A divergência entre Feres Jr. e os teóricos do Reconhecimento reside no seu interesse pelo estudo das expressões linguísticas e, substancialmente, por conceber que a construção conceitual da expressão Latin America nega qualquer possibilidade de reconhecimento entre o “Eu” americano e o “Outro” latino-americano.
Atento à questão metodológica, Feres Jr. dialoga com outras referências a fim de evitar a sobreposição pura e simples de teorias.
Neste sentido, a partir da crítica à tipologia das formas de desrespeito de Axel Honneth e, com o auxílio da teoria semântica dos contraconceitos assimétricos de Reinhart Koselleck, Feres Jr. desenvolve uma nova categoria de análise que tipifica as formas de desrespeito praticadas pelos usos linguísticos norte-americanos.
Posto isso, torna-se possível a identificação de uma mesma expressão linguística, como Latin America, com os vários tipos de oposições assimétricas usadas no cotidiano. “O termo rural, ou mesmo o termo católico, dependendo do contexto onde é usado pode sugerir atraso” (oposição assimétrica temporal) “e inferioridade” (oposição assimétrica cultural ou até racial).
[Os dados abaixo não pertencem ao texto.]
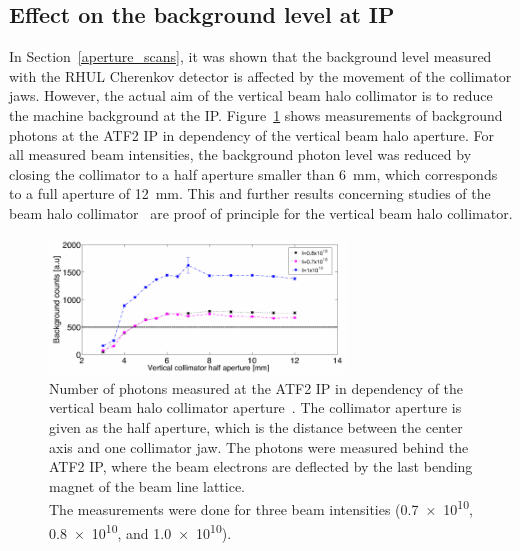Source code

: \subsection{Effect on the background level at IP}
\label{collimator_bkg_IP}
In Section~\ref{aperture_scans}, it was shown that the background level measured with the RHUL Cherenkov detector is affected by the movement of the collimator jaws.
However, the actual aim of the vertical beam halo collimator is to reduce the machine background at the IP.
Figure~\ref{fig:IP_background} shows measurements of background photons at the ATF2 IP in dependency of the vertical beam halo aperture.
For all measured beam intensities, the background photon level was reduced by closing the collimator to a half aperture smaller than \SI{6}{\milli\meter}, which corresponds to a full aperture of \SI{12}{\milli\meter}.
This and further results concerning studies of the beam halo collimator~\cite{Nuria_Thesis} are proof of principle for the vertical beam halo collimator.
\begin{figure}[!h]
\centering
\includegraphics[width=0.7\textwidth]{Figures/ATF/IP_background_Nuria_Thesis_p212.pdf}
\caption[Number of background particles at the ATF2 IP]{Number of photons measured at the ATF2 IP in dependency of the vertical beam halo collimator aperture~\cite[p. 212]{Nuria_Thesis}.
The collimator aperture is given as the half aperture, which is the distance between the center axis and one collimator jaw.
The photons were measured behind the ATF2 IP, where the beam electrons are deflected by the last bending magnet of the beam line lattice.
\\The measurements were done for three beam intensities (\num[detect-all]{0.7e10}, \num[detect-all]{0.8e10}, and \num[detect-all]{1.0e10}).}
\label{fig:IP_background}
\end{figure}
Como a intenção de Feres Jr. é verificar as consequências ético-morais da linguagem de identificação praticada pelos americanos no ato de designar os latino-americanos, ele precisa resguardar a pluralidade de formas de denegrir a imagem do outro, as quais se encontram presentes nesses usos linguísticos.
Ao longo do capítulo dois, Feres demonstra que as referências pejorativas destinadas à identificação dos americanos das porções centro-sul aparecem em dicionários, jornais e até em discursos presidenciais desde o final do século XIX. Tais menções apresentam a expressão Latin America como herdeira de um conjunto de características que os norte-americanos julgavam negativas, como a religião católica, a mestiçagem étnica, o tradicionalismo das instituições político-sociais, o machismo, a acomodação em relação ao trabalho, entre outras. Latin America sedimenta-se como um território sem organização e ordem, seja esta cultural, política ou mesmo econômica.
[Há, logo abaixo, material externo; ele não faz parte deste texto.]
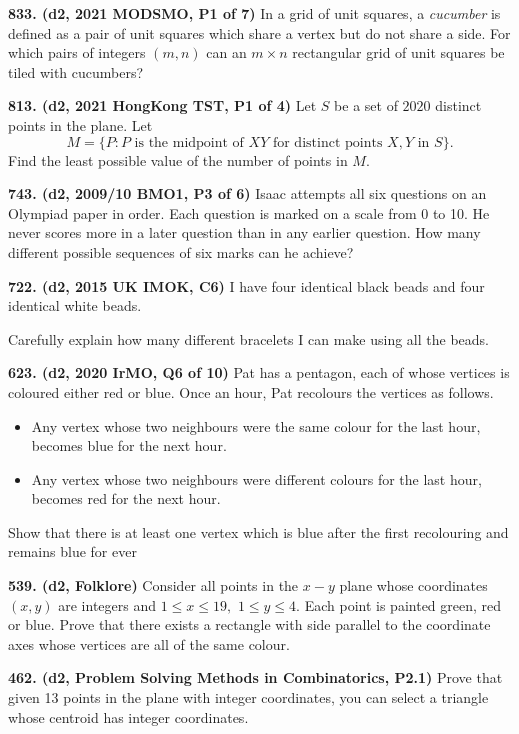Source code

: \documentclass{article}
\begin{document}
        \textbf{833. (\color{red}d2\color{black}, 2021 MODSMO, P1 of 7)} In a grid of unit squares, a \emph{cucumber} is defined as a pair of unit squares which share a vertex but do not share a side. For which pairs of integers $(m, n)$ can an $m \times n$ rectangular grid of unit squares be tiled with cucumbers?

        \textbf{813. (\color{red}d2\color{black}, 2021 HongKong TST, P1 of 4)} Let $S$ be a set of $2020$ distinct points in the plane. Let
        \[M=\{P:P\text{ is the midpoint of }XY\text{ for distinct points }X,Y\text{ in }S\}.\]
        Find the least possible value of the number of points in $M$.

        \textbf{743. (\color{red}d2\color{black}, 2009/10 BMO1, P3 of 6)} Isaac attempts all six questions on an Olympiad paper in order. Each question is marked on a scale from 0 to 10. He never scores more in a later question than in any earlier question. How many different possible sequences of six marks can he achieve?

        \textbf{722. (\color{red}d2\color{black}, 2015 UK IMOK, C6)} I have four identical black beads and four identical white beads.

        Carefully explain how many different bracelets I can make using all the beads.

        \textbf{623. (\color{red}d2\color{black}, 2020 IrMO, Q6 of 10)} Pat has a pentagon, each of whose vertices is coloured either red or blue. Once an hour, Pat recolours the vertices as follows.
        \begin{itemize}
                \item Any vertex whose two neighbours were the same colour for the last hour, becomes blue for the next hour.
                \item Any vertex whose two neighbours were different colours for the last hour, becomes red for the next hour.
        \end{itemize}
        Show that there is at least one vertex which is blue after the first recolouring and remains blue for ever

        \textbf{539. (\color{red}d2\color{black}, Folklore)} Consider all points in the $x-y$ plane whose coordinates $(x, y)$ are integers and $1 \leq x \leq 19,$ $1 \leq y \leq 4 .$ Each point is painted green, red or blue. Prove that there exists a rectangle with side parallel to the coordinate axes whose vertices are all of the same colour.

        \textbf{462. (\color{red}d2\color{black}, Problem Solving Methods in Combinatorics, P2.1)} Prove that given 13 points in the plane with integer coordinates, you can select a triangle whose centroid has integer coordinates.
\end{document}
A produção acadêmica do Latin American Studies também não se eximiu de colaborar com a extensão e a divulgação de visões pré-concebidas sobre a Latin America. Dialogando com as obras de Samuel Huntington, Lyle Maclister e Teodore Wyckoff, Feres apresenta no terceiro e quarto capítulos as análises acadêmicas sobre a modernização da Latin America e a literatura da estabilidade política latino-americana, reconhecendo-a como promotora dos interesses da política externa norte-americana durante os anos 60.
De acordo com Feres, estes cientistas sociais colaboraram para justificar, junto à opinião pública dos EUA, a intervenção e o treinamento militares em projetos de coibição do desenvolvimento do comunismo no continente. Atrás do discurso da estabilidade política e da modernização latino-americana, eles sustentaram a fraqueza política, militar e econômica da região. Segundo o argumento de Feres, “salvar a Latin America do comunismo representava também um meio de garantir a continuação da influência e rentabilidade do capitalismo na região”. É importante destacar que, muitas vezes, devido a interesses econômicos e territoriais na região centrosul americana, os norte-americanos supervalorizavam as depreciações como forma de justificar o seu domínio natural na condução do progresso continental.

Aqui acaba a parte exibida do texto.